Can students be forced to recite the Pledge of Allegiance?
In 2016, former San Francisco 49ers quarterback Colin Kaepernick started a national conversation and movement by kneeling on the sidelines during the national anthem. His act of protest was meant to call attention to police misconduct and treatment toward black Americans. The movement has become widespread, inspiring others to protest and #TakeTheKnee including students.
Now is a good time for schools to offer a refresher (to students, teachers and administrators) on students’ free speech rights in the classroom and at school. More than seventy years ago, the U.S. Supreme Court decided that students cannot be forced to observe patriotic rituals in the classroom.* It would violate students’ free speech rights.
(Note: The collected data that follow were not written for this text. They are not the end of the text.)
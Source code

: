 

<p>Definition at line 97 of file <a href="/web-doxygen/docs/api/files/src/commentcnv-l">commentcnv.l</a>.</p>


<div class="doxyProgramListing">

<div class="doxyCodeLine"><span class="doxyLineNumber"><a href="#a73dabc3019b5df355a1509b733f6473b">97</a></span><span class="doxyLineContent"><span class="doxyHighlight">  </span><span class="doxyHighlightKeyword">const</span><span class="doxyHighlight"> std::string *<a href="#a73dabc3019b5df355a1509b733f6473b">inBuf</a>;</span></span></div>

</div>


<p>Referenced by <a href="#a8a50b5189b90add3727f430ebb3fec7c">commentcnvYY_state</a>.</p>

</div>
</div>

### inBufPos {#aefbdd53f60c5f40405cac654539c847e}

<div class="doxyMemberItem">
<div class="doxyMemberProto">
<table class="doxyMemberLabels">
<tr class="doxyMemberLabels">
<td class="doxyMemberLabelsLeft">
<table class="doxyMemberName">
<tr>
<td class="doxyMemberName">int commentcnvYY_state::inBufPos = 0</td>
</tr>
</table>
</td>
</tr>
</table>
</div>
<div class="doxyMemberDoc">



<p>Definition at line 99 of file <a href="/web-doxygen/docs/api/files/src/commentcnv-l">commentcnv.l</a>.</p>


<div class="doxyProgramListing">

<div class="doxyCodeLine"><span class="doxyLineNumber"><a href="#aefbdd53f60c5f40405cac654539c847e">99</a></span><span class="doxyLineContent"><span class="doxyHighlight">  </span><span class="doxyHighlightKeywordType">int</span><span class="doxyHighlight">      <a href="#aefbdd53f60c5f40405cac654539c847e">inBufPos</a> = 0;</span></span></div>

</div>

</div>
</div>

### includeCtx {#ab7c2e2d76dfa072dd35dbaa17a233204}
In a later landmark case fully recognizing students’ First Amendment rights at school, the Supreme Court explained, students do not “shed their constitutional rights to freedom of speech or expression at the schoolhouse gate.”**
Students’ First Amendment rights to free speech allow them to participate in peaceful acts of protest like kneeling during the Pledge of Allegiance so long as it does not disrupt the learning environment.
*West Virginia State Board of Education v. Barnette (1943)
**Tinker v. Des Moines Independent Community School Dist., 393 U.S. 503 (1969)
Photo by simpleinsomnia (Flickr)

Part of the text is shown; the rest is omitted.